お隣の区画には地元のかよこさんが、新しい畝を作り、何やら作物を植える準備をしている。
始めと終わりに紐を張って、畝が曲がらないようにしているのを見、
横着せずにこうやれば、西村氏に曲がっているいやまっすぐだもっと左だ膨らみすぎだおれを見てみろもう少し削ったほうがいいんじゃないかなどと言われることもなかろうと騒いでいると、かよこさんは「私はとうの昔にそんなこと教えてやってるのに」と呆れ顔。
地元でお世話になっている人の中で、かよこさんは常に毒舌キャラである。
1年、というサイクルでの米作り。

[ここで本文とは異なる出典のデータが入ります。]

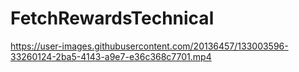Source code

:# FetchRewardsTechnical

https://user-images.githubusercontent.com/20136457/133003596-33260124-2ba5-4143-a9e7-e36c368c7701.mp4
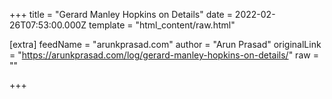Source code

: 
+++
title = "Gerard Manley Hopkins on Details"
date = 2022-02-26T07:53:00.000Z
template = "html_content/raw.html"

[extra]
feedName = "arunkprasad.com"
author = "Arun Prasad"
originalLink = "https://arunkprasad.com/log/gerard-manley-hopkins-on-details/"
raw = ""

+++

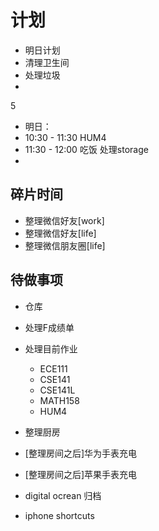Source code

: # 计划

- 明日计划
- 清理卫生间
- 处理垃圾
- 
5
- 明日：
- 10:30 - 11:30 HUM4
- 11:30 - 12:00 吃饭 处理storage
- 


## 碎片时间
- 整理微信好友[work]
- 整理微信好友[life]
- 整理微信朋友圈[life]

## 待做事项
- 仓库
- 处理F成绩单
- 处理目前作业
  - ECE111
  - CSE141
  - CSE141L
  - MATH158
  - HUM4
- 整理厨房

- [整理房间之后]华为手表充电
- [整理房间之后]苹果手表充电
- digital ocrean 归档
- iphone shortcuts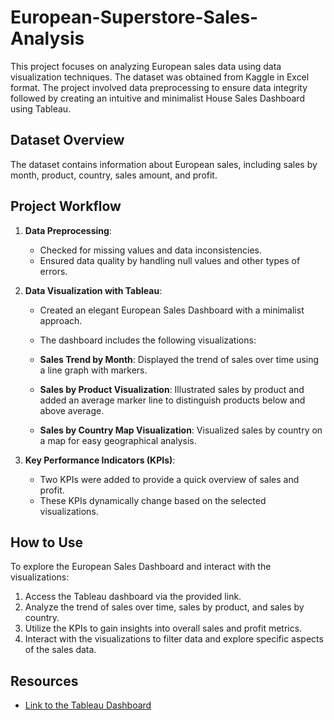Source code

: # European-Superstore-Sales-Analysis

This project focuses on analyzing European sales data using data visualization techniques. The dataset was obtained from Kaggle in Excel format. The project involved data preprocessing to ensure data integrity followed by creating an intuitive and minimalist House Sales Dashboard using Tableau.

## Dataset Overview

The dataset contains information about European sales, including sales by month, product, country, sales amount, and profit.

## Project Workflow

1. **Data Preprocessing**:
   - Checked for missing values and data inconsistencies.
   - Ensured data quality by handling null values and other types of errors.

2. **Data Visualization with Tableau**:
   - Created an elegant European Sales Dashboard with a minimalist approach.
   - The dashboard includes the following visualizations:

   - **Sales Trend by Month**: Displayed the trend of sales over time using a line graph with markers.
   - **Sales by Product Visualization**: Illustrated sales by product and added an average marker line to distinguish products below and above average.
   - **Sales by Country Map Visualization**: Visualized sales by country on a map for easy geographical analysis.

3. **Key Performance Indicators (KPIs)**:
   - Two KPIs were added to provide a quick overview of sales and profit.
   - These KPIs dynamically change based on the selected visualizations.

## How to Use

To explore the European Sales Dashboard and interact with the visualizations:

1. Access the Tableau dashboard via the provided link.
2. Analyze the trend of sales over time, sales by product, and sales by country.
3. Utilize the KPIs to gain insights into overall sales and profit metrics.
4. Interact with the visualizations to filter data and explore specific aspects of the sales data.

## Resources

- [Link to the Tableau Dashboard](https://public.tableau.com/views/EuropeanSalesDashboard_17102445565910/Dashboard1?:language=en-US&:sid=&:display_count=n&:origin=viz_share_link)
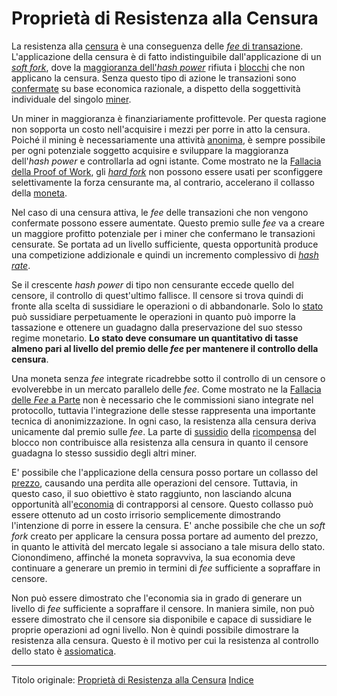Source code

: # Proprietà di Resistenza alla Censura



La resistenza alla [censura](ch101-glossary.md#censura) è una conseguenza delle [_fee_ di transazione](ch101-glossary.md#commissione-di-transazione-fee). L'applicazione della censura è di fatto indistinguibile dall'applicazione di un [_soft fork_](ch101-glossary.md#soft-fork), dove la [maggioranza dell'_hash power_](ch101-glossary.md#maggioranza-dellhash-power) rifiuta i [blocchi](ch101-glossary.md#blocco) che non applicano la censura. Senza questo tipo di azione le transazioni sono [confermate](ch101-glossary.md#conferma) su base economica razionale, a dispetto della soggettività individuale del singolo [miner](ch101-glossary.md#miner).

Un miner in maggioranza è finanziariamente profittevole. Per questa ragione non sopporta un costo nell'acquisire i mezzi per porre in atto la censura. Poiché il mining è necessariamente una attività [anonima](ch016-risk-sharing-principle.md), è sempre possibile per ogni potenziale soggetto acquisire e sviluppare la maggioranza dell'_hash power_ e controllarla ad ogni istante. Come mostrato ne la [Fallacia della Proof of Work](ch073-proof-of-work-fallacy.md), gli [_hard fork_](ch101-glossary.md#hard-fork) non possono essere usati per sconfiggere selettivamente la forza censurante ma, al contrario, accelerano il collasso della [moneta](ch101-glossary.md#moneta).

Nel caso di una censura attiva, le _fee_ delle transazioni che non vengono confermate possono essere aumentate. Questo premio sulle _fee_ va a creare un maggiore profitto potenziale per i miner che confermano le transazioni censurate. Se portata ad un livello sufficiente, questa opportunità produce una competizione addizionale e quindi un incremento complessivo di [_hash rate_](ch101-glossary.md#hash-rate).

Se il crescente _hash power_ di tipo non censurante eccede quello del censore, il controllo di quest'ultimo fallisce. Il censore si trova quindi di fronte alla scelta di sussidiare le operazioni o di abbandonarle. Solo lo [stato](ch101-glossary.md#stato) può sussidiare perpetuamente le operazioni in quanto può imporre la tassazione e ottenere un guadagno dalla preservazione del suo stesso regime monetario. **Lo stato deve consumare un quantitativo di tasse almeno pari al livello del premio delle _fee_ per mantenere il controllo della censura**.

Una moneta senza _fee_ integrate ricadrebbe sotto il controllo di un censore o evolverebbe in un mercato parallelo delle _fee_. Come mostrato ne la [Fallacia delle _Fee_ a Parte](ch081-side-fee-fallacy.md) non è necessario che le commissioni siano integrate nel protocollo, tuttavia l'integrazione delle stesse rappresenta una importante tecnica di anonimizzazione. In ogni caso, la resistenza alla censura deriva unicamente dal premio sulle _fee_. La parte di [sussidio](ch101-glossary.md#sussidio-subsidy) della [ricompensa](ch101-glossary.md#ricompensa-reward) del blocco non contribuisce alla resistenza alla censura in quanto il censore guadagna lo stesso sussidio degli altri miner.

E' possibile che l'applicazione della censura posso portare un collasso del [prezzo](ch101-glossary.md#prezzo), causando una perdita alle operazioni del censore. Tuttavia, in questo caso, il suo obiettivo è stato raggiunto, non lasciando alcuna opportunità all'[economia](ch101-glossary.md#economia) di contrapporsi al censore. Questo collasso può essere ottenuto ad un costo irrisorio semplicemente dimostrando l'intenzione di porre in essere la censura. E' anche possibile che che un _soft fork_ creato per applicare la censura possa portare ad aumento del prezzo, in quanto le attività del mercato legale si associano a tale misura dello stato. Cionondimeno, affinché la moneta sopravviva, la sua economia deve continuare a generare un premio in termini di _fee_ sufficiente a sopraffare in censore.

Non può essere dimostrato che l'economia sia in grado di generare un livello di _fee_ sufficiente a sopraffare il censore. In maniera simile, non può essere dimostrato che il censore sia disponibile e capace di sussidiare le proprie operazioni ad ogni livello. Non è quindi possibile dimostrare la resistenza alla censura. Questo è il motivo per cui la resistenza al controllo dello stato è [assiomatica](ch004-axiom-of-resistance.md).

---------
Titolo originale: [Proprietà di Resistenza alla Censura](https://github.com/libbitcoin/libbitcoin-system/wiki/Censorship-Resistance-Property)
[Indice](/README.md)

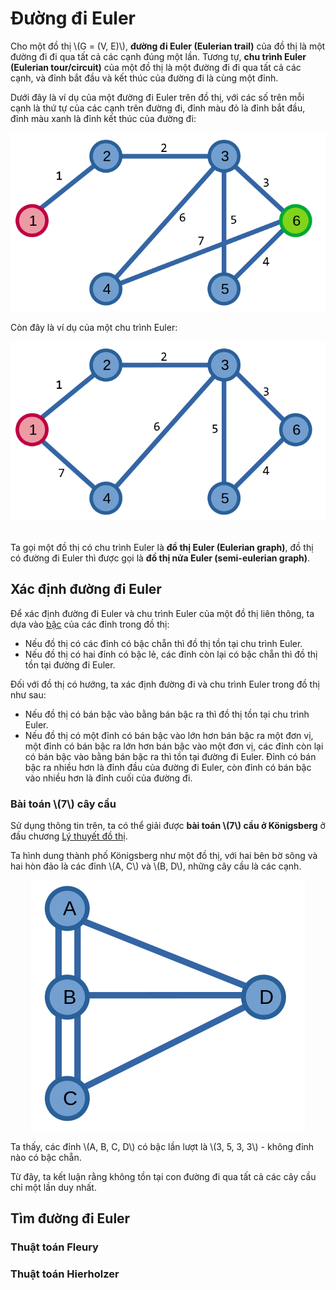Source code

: # Đường đi Euler

Cho một đồ thị \\(G = (V, E)\\), **đường đi Euler (Eulerian trail)** của đồ thị là một đường đi đi qua tất cả các cạnh đúng một lần. Tương tự, **chu trình Euler (Eulerian tour/circuit)** của một đồ thị là một đường đi đi qua tất cả các cạnh, và đỉnh bắt đầu và kết thúc của đường đi là cùng một đỉnh.

Dưới đây là ví dụ của một đường đi Euler trên đồ thị, với các số trên mỗi cạnh là thứ tự của các cạnh trên đường đi, đỉnh màu đỏ là đỉnh bắt đầu, đỉnh màu xanh là đỉnh kết thúc của đường đi:

<center>
<img src="../images/eulerian_path.png" alt="Đường đi Euler"/>
</center>

Còn đây là ví dụ của một chu trình Euler:

<center>
<img src="../images/eulerian_tour.png" alt="Chu trình Euler"/>
</center>

<br>

Ta gọi một đồ thị có chu trình Euler là **đồ thị Euler (Eulerian graph)**, đồ thị có đường đi Euler thì được gọi là **đồ thị nửa Euler (semi-eulerian graph)**.

## Xác định đường đi Euler

Để xác định đường đi Euler và chu trình Euler của một đồ thị liên thông, ta dựa vào [bậc](overview.md#Đỉnh-kề-cạnh-liền-thuộc-đỉnh) của các đỉnh trong đồ thị: 
- Nếu đồ thị có các đỉnh có bậc chẵn thì đồ thị tồn tại chu trình Euler. 
- Nếu đồ thị có hai đỉnh có bậc lẻ, các đỉnh còn lại có bậc chẵn thì đồ thị tồn tại đường đi Euler. 

Đối với đồ thị có hướng, ta xác định đường đi và chu trình Euler trong đồ thị như sau:
- Nếu đồ thị có bán bậc vào bằng bán bậc ra thì đồ thị tồn tại chu trình Euler. 
- Nếu đồ thị có một đỉnh có bán bậc vào lớn hơn bán bậc ra một đơn vị, một đỉnh có bán bậc ra lớn hơn bán bậc vào một đơn vị, các đỉnh còn lại có bán bậc vào bằng bán bậc ra thì tồn tại đường đi Euler. Đỉnh có bán bậc ra nhiều hơn là đỉnh đầu của đường đi Euler, còn đỉnh có bán bậc vào nhiều hơn là đỉnh cuối của đường đi.

### Bài toán \\(7\\) cây cầu

Sử dụng thông tin trên, ta có thể giải được **bài toán \\(7\\) cầu ở Königsberg** ở đầu chương [Lý thuyết đồ thị](.).

Ta hình dung thành phố Königsberg như một đồ thị, với hai bên bờ sông và hai hòn đảo là các đỉnh \\(A, C\\) và \\(B, D\\), những cây cầu là các cạnh. 

<center>
<img src="../images/Konigsberg_graph.png" alt="Königsberg biểu diễn dưới dạng đồ thị"/>
</center>

Ta thấy, các đỉnh \\(A, B, C, D\\) có bậc lần lượt là \\(3, 5, 3, 3\\) - không đỉnh nào có bậc chẵn.

Từ đây, ta kết luận rằng không tồn tại con đường đi qua tất cả các cây cầu chỉ một lần duy nhất. 

## Tìm đường đi Euler

### Thuật toán Fleury

### Thuật toán Hierholzer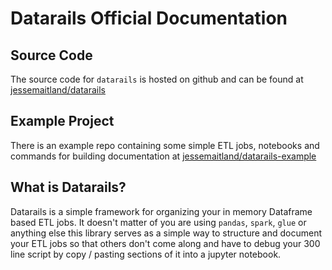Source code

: # Datarails Official Documentation

## Source Code
The source code for `datarails` is hosted on github and can be found at [jessemaitland/datarails](https://github.com/JesseMaitland/datarails)

## Example Project
There is an example repo containing some simple ETL jobs, notebooks and commands for building documentation at [jessemaitland/datarails-example](https://github.com/JesseMaitland/datarails_examples)


## What is Datarails?
Datarails is a simple framework for organizing your in memory Dataframe based ETL jobs. It doesn't matter of you are using `pandas`, `spark`, `glue` or anything else
this library serves as a simple way to structure and document your ETL jobs so that others don't come along and have to debug your 300 line script by copy / pasting sections of it into
a jupyter notebook.
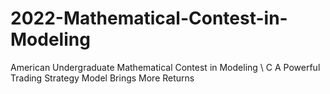 # 2022-Mathematical-Contest-in-Modeling
American Undergraduate Mathematical Contest in Modeling \\
C A Powerful Trading Strategy Model Brings More Returns

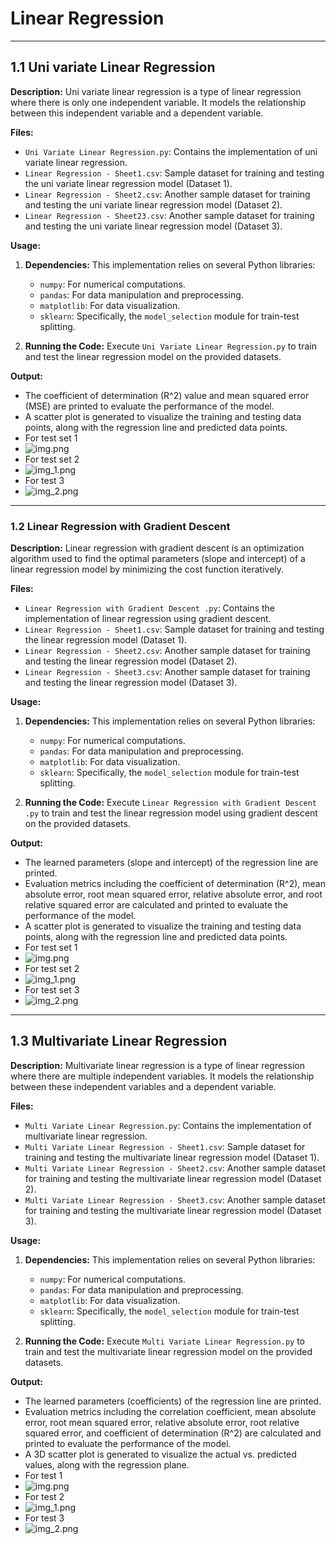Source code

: # Linear Regression

---
## 1.1 Uni variate Linear Regression

**Description:** Uni variate linear regression is a type of linear regression where there is only one independent variable. It models the relationship between this independent variable and a dependent variable.

**Files:**
- `Uni Variate Linear Regression.py`: Contains the implementation of uni variate linear regression.
- `Linear Regression - Sheet1.csv`: Sample dataset for training and testing the uni variate linear regression model (Dataset 1).
- `Linear Regression - Sheet2.csv`: Another sample dataset for training and testing the uni variate linear regression model (Dataset 2).
- `Linear Regression - Sheet23.csv`: Another sample dataset for training and testing the uni variate linear regression model (Dataset 3).

**Usage:**
1. **Dependencies:** This implementation relies on several Python libraries:
   - `numpy`: For numerical computations.
   - `pandas`: For data manipulation and preprocessing.
   - `matplotlib`: For data visualization.
   - `sklearn`: Specifically, the `model_selection` module for train-test splitting.
   
2. **Running the Code:** Execute `Uni Variate Linear Regression.py` to train and test the linear regression model on the provided datasets.

**Output:**
- The coefficient of determination (R^2) value and mean squared error (MSE) are printed to evaluate the performance of the model.
- A scatter plot is generated to visualize the training and testing data points, along with the regression line and predicted data points.
- For test set 1
- ![img.png](../../img/LinearRegressionImg/img.png)
- For test set 2
- ![img_1.png](../../img/LinearRegressionImg/img_1.png)
- For test 3
- ![img_2.png](../../img/LinearRegressionImg/img_2.png)

---
### 1.2 Linear Regression with Gradient Descent
**Description:** Linear regression with gradient descent is an optimization algorithm used to find the optimal parameters (slope and intercept) of a linear regression model by minimizing the cost function iteratively.

**Files:**
- `Linear Regression with Gradient Descent .py`: Contains the implementation of linear regression using gradient descent.
- `Linear Regression - Sheet1.csv`: Sample dataset for training and testing the linear regression model (Dataset 1).
- `Linear Regression - Sheet2.csv`: Another sample dataset for training and testing the linear regression model (Dataset 2).
- `Linear Regression - Sheet3.csv`: Another sample dataset for training and testing the linear regression model (Dataset 3).

**Usage:**
1. **Dependencies:** This implementation relies on several Python libraries:
   - `numpy`: For numerical computations.
   - `pandas`: For data manipulation and preprocessing.
   - `matplotlib`: For data visualization.
   - `sklearn`: Specifically, the `model_selection` module for train-test splitting.

2. **Running the Code:** Execute `Linear Regression with Gradient Descent .py` to train and test the linear regression model using gradient descent on the provided datasets.

**Output:**
- The learned parameters (slope and intercept) of the regression line are printed.
- Evaluation metrics including the coefficient of determination (R^2), mean absolute error, root mean squared error, relative absolute error, and root relative squared error are calculated and printed to evaluate the performance of the model.
- A scatter plot is generated to visualize the training and testing data points, along with the regression line and predicted data points.
- For test set 1
- ![img.png](../../img/LinearRegressionImg/gradient_descent1.png)
- For test set 2
- ![img_1.png](../../img/LinearRegressionImg/gradient_descent2.png)
- For test set 3
- ![img_2.png](../../img/LinearRegressionImg/gradient_descent3.png)

---
## 1.3 Multivariate Linear Regression
**Description:** Multivariate linear regression is a type of linear regression where there are multiple independent variables. It models the relationship between these independent variables and a dependent variable.

**Files:**
- `Multi Variate Linear Regression.py`: Contains the implementation of multivariate linear regression.
- `Multi Variate Linear Regression - Sheet1.csv`: Sample dataset for training and testing the multivariate linear regression model (Dataset 1).
- `Multi Variate Linear Regression - Sheet2.csv`: Another sample dataset for training and testing the multivariate linear regression model (Dataset 2).
- `Multi Variate Linear Regression - Sheet3.csv`: Another sample dataset for training and testing the multivariate linear regression model (Dataset 3).

**Usage:**
1. **Dependencies:** This implementation relies on several Python libraries:
   - `numpy`: For numerical computations.
   - `pandas`: For data manipulation and preprocessing.
   - `matplotlib`: For data visualization.
   - `sklearn`: Specifically, the `model_selection` module for train-test splitting.

2. **Running the Code:** Execute `Multi Variate Linear Regression.py` to train and test the multivariate linear regression model on the provided datasets.

**Output:**
- The learned parameters (coefficients) of the regression line are printed.
- Evaluation metrics including the correlation coefficient, mean absolute error, root mean squared error, relative absolute error, root relative squared error, and coefficient of determination (R^2) are calculated and printed to evaluate the performance of the model.
- A 3D scatter plot is generated to visualize the actual vs. predicted values, along with the regression plane.
- For test 1
- ![img.png](../../img/LinearRegressionImg/multivariate1.png)
- For test 2
- ![img_1.png](../../img/LinearRegressionImg/multivariate2.png)
- For test 3
- ![img_2.png](../../img/LinearRegressionImg/multivariate3.png)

それに付随する畑作業を通して、智頭での活動において、今年も無事収穫祭の季節を迎えた。もはや、「何年目」と数える指もあやしくなるほどに、我々の生活の中の日常として週末の智頭が大きくなっている。
農作業を中心とする活動にあたっては、地元の方の好意、協力、わかりやすい表現で言うならば「しょうがないなぁ」というお目こぼしに支えられてやってきた。
今年の米の出来は、決して良いとは言えない。
台風に備えていくつかの株をまとめて結ぶ作業がむなしい程に、そもそも稲穂が十分実らなかった。高い位置から見れば一目瞭然である。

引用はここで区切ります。